Look, we Jamaicans are quite nice people, but I think it's fair to say of us that we don't value or prize shyness. In fact, we don't have much time for the splendid qualities of reticence, internality and understatement. We value loudness, aggressive self-expression, brashness and boldness, almost above all else.
For the avoidance of any doubt, I wish to make it clear that I consider this a national character flaw, not something to be unreasonably proud about. So as part of that package, we're not the most polite people around.
Politeness isn't even something that registers on the list of important qualities for many of us. We're more inclined to see it as a sign of weakness, and this is a dangerous thing. It was the incomparable Edmund Burke who astutely noted, "Manners are of more importance than laws. Upon them, in a great measure, the laws depend." Think on it.

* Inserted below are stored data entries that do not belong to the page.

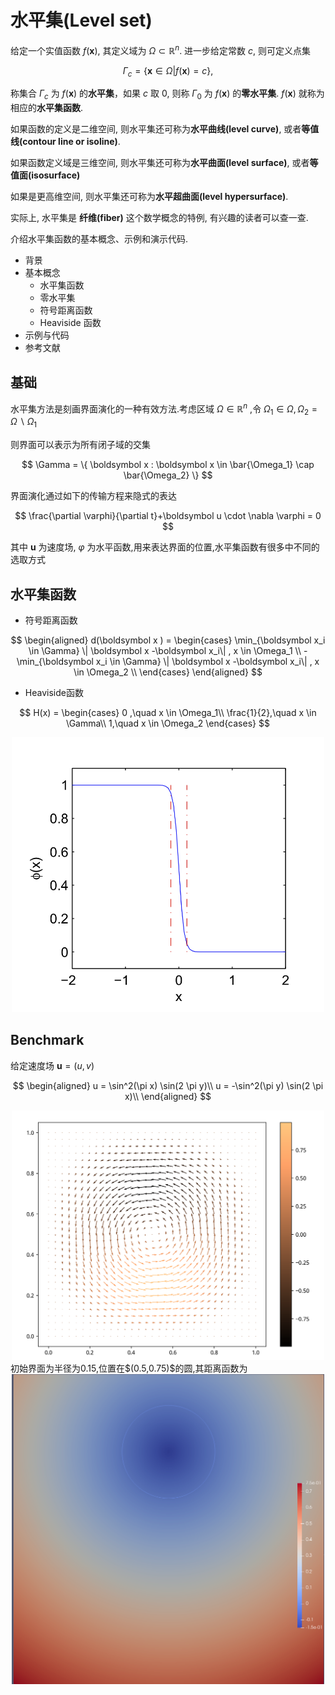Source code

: # 水平集(Level set)


给定一个实值函数 $f(\boldsymbol x)$, 其定义域为 $\Omega\subset\mathbb R^n$.
进一步给定常数 $c$, 则可定义点集

$$
\Gamma_c = \{\boldsymbol x \in \Omega | f(\boldsymbol x) = c\},
$$

称集合 $\Gamma_c$ 为 $f(\boldsymbol x)$ 的**水平集**，如果 $c$ 取 0, 则称 
$\Gamma_0$ 为 $f(\boldsymbol x)$ 的**零水平集**.
$f(\boldsymbol x)$ 就称为相应的**水平集函数**.

如果函数的定义是二维空间, 则水平集还可称为**水平曲线(level curve)**, 
或者**等值线(contour line or isoline)**.

如果函数定义域是三维空间, 则水平集还可称为**水平曲面(level surface)**,
或者**等值面(isosurface)**

如果是更高维空间, 则水平集还可称为**水平超曲面(level hypersurface)**. 

实际上, 水平集是 **纤维(fiber)** 这个数学概念的特例,
有兴趣的读者可以查一查.















介绍水平集函数的基本概念、示例和演示代码.

* 背景
* 基本概念
    - 水平集函数
    - 零水平集
    - 符号距离函数
    - Heaviside 函数
* 示例与代码
* 参考文献


## 基础

水平集方法是刻画界面演化的一种有效方法.考虑区域 $\Omega \in \mathbb R^n$ ,令 $\Omega_1 \in \Omega , \Omega_2 = \Omega \backslash \Omega_1$

则界面可以表示为所有闭子域的交集

$$
\Gamma = \{ \boldsymbol x : \boldsymbol x \in \bar{\Omega_1} \cap \bar{\Omega_2} \}
$$

界面演化通过如下的传输方程来隐式的表达

$$
\frac{\partial \varphi}{\partial t}+\boldsymbol u \cdot \nabla \varphi = 0
$$

其中 $\boldsymbol u$ 为速度场, $\varphi$ 为水平函数,用来表达界面的位置,水平集函数有很多中不同的选取方式

## 水平集函数

- 符号距离函数

$$
\begin{aligned}
d(\boldsymbol x ) =
\begin{cases}
\min_{\boldsymbol x_i \in \Gamma}
\| \boldsymbol x -\boldsymbol x_i\| , x \in \Omega_1 \\
-\min_{\boldsymbol x_i \in \Gamma}
\| \boldsymbol x -\boldsymbol x_i\| , x \in \Omega_2 \\
\end{cases}
\end{aligned}
$$



- Heaviside函数

$$
H(x) = 
\begin{cases}
0 ,\quad x \in \Omega_1\\
\frac{1}{2},\quad x \in \Gamma\\
1,\quad x \in \Omega_2
\end{cases}
$$

<div align="center">
    	<img src='./figures/Heaviside.png' width="500"> 
</div>

## Benchmark

给定速度场 $\boldsymbol u = (u,v)$

$$
\begin{aligned}
u = \sin^2(\pi x) \sin(2 \pi y)\\
u = -\sin^2(\pi y) \sin(2 \pi x)\\
\end{aligned}
$$

<div align="center">
    	<img src='./figures/benchmark1.png' width="500"> 
</div>
初始界面为半径为0.15,位置在$(0.5,0.75)$的圆,其距离函数为

<div align="center">
    	<img src='./figures/benchmark1-phi.png' width="500"> 
</div>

Naturally, our carelessness with manners spills over into personal relationships and interpersonal interactions. And when it comes to the eternal battle between the sexes, it's chaos. For instance, many Jamaican men feel it's their right, nay, duty to eye-rape an attractive woman, regardless of the time and place. It's so egregious it's actually comical.

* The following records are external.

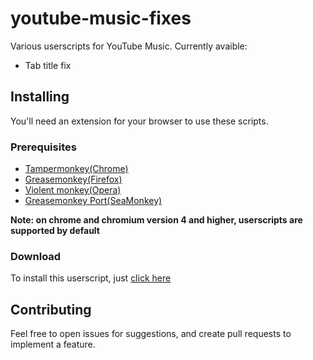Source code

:# youtube-music-fixes
Various userscripts for YouTube Music. Currently avaible: 
- Tab title fix

## Installing

You'll need an extension for your browser to use these scripts.
### Prerequisites
- [Tampermonkey(Chrome)](https://tampermonkey.net)
- [Greasemonkey(Firefox)](http://www.greasespot.net)
- [Violent monkey(Opera)](
   https://addons.opera.com/sk/extensions/details/violent-monkey/)
- [Greasemonkey Port(SeaMonkey)](https://sourceforge.net/projects/gmport/)

**Note: on chrome and chromium version 4 and higher, userscripts are supported by default**

### Download
To install this userscript, just [click here](https://github.com/ewen-lbh/youtube-music-fixes/raw/master/tab-title.user.js)


## Contributing
Feel free to open issues for suggestions, and create pull requests to implement a feature.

In this way, our system of gender imbalance could hardly be worse. It's difficult for any half-decent-looking woman to make it down the street without insistent catcalls and lewd invitations.
So when I first read the report saying that Gayle had made inappropriate and sexist remarks to a reporter, I already had formed the assumption that Gayle had demanded something inappropriate from some helpless victim woman.
Then I watched the supposedly awful video. What a disappointment! It's rubbish! Gayle was on a high after smashing some runs, and perhaps that's why he was tone deaf. He makes a pass, the reporter parries, and instead of imposing a little chill on himself, he comes at it again and again. Awkward. Inappropriate. But not a hanging offence.
By the way, if uber-lawyer Bert Samuels is right that an impending law could make Gayle's comments to the Australian sports reporter a punishable offence in Jamaica, that needs immediate amendment. Not unless the Government is deciding to create thousands of new offenders.
Let's push it away from Jamaica and Australia for a moment. Consider the following statement (a less evolved man might make):
"Yuh bottom getting big doh! Don't blush, baby!"
If you hear that in an American accent, you know the next statement is likely to be: "Whut!? You sexist pig! You will be hearing from my lawyer tomorrow. That's sexual harassment! You think just because we've been married for these past 10 years and have seven children together you can talk to me that way?"
However, read the sentence again, this time in a Trini accent. Now then! The reply is likely to be: "Fi real? And y'know I been behavin' an' not getting' on bad or nutten, but it jus' a grow and get reeeal BIG! Oh, Gawwwwd! I am BLESSED!"
Culture and context
Of course, culture and context matter enormously. But that's the thing about context: We read our social context through our perceptions and awareness of what's going on around us. And sometimes we fail to read it correctly. Some even fail quite often. But social awkwardness does not - or should not - create a criminal.
Let's agree that Gayle's come-on was tacky. Know what? The outrage industry is equally tacky. The reporter put him down and he went his merry way. It's not like he was stalking her with his big Jamaican bat.
At no point was Ms McLaughlin under any threat, and if she felt a little uncomfortable, that's part of the price of living in a free society: We make each other feel uncomfortable sometimes because, for the most part, we can say and do what we want. Being impolite isn't against the law. Even being offensive isn't usually against the law.
Look here, I can't swear for another man. But to take that little talk from Gayle and turn it into an international embarrassment is ridiculous. As much as I'm the greatest fan of social order and decorum, the propagation of the species requires a little daring from the male every now and again.
Come to think of it, I don't find it surprising at all that Australia is unable to produce enough pickney. I wonder if they want to hire some Jamaicans as consultants about how to grow a population. Right now they import to fill the gap.
The Australian Bureau of Statistics notes that:
"Since 1976, the total fertility rate for Australia has been below replacement level. That is, the average number of babies born to a woman throughout her reproductive life has been insufficient to replace herself and her partner."
Why am I not surprised? If it's so complicated for the male of the species to proposition the female of the species, it's likely that p** p** naw goh run, and so the social system will fall into serious decay.
That's what happens when a man can't even beg likkle p** p** without the whole society grabbing their gaping mouths like it's some horrific scandal for a healthy, athletic man to ask a healthy, good-looking woman out and tell her that her eyes look nice.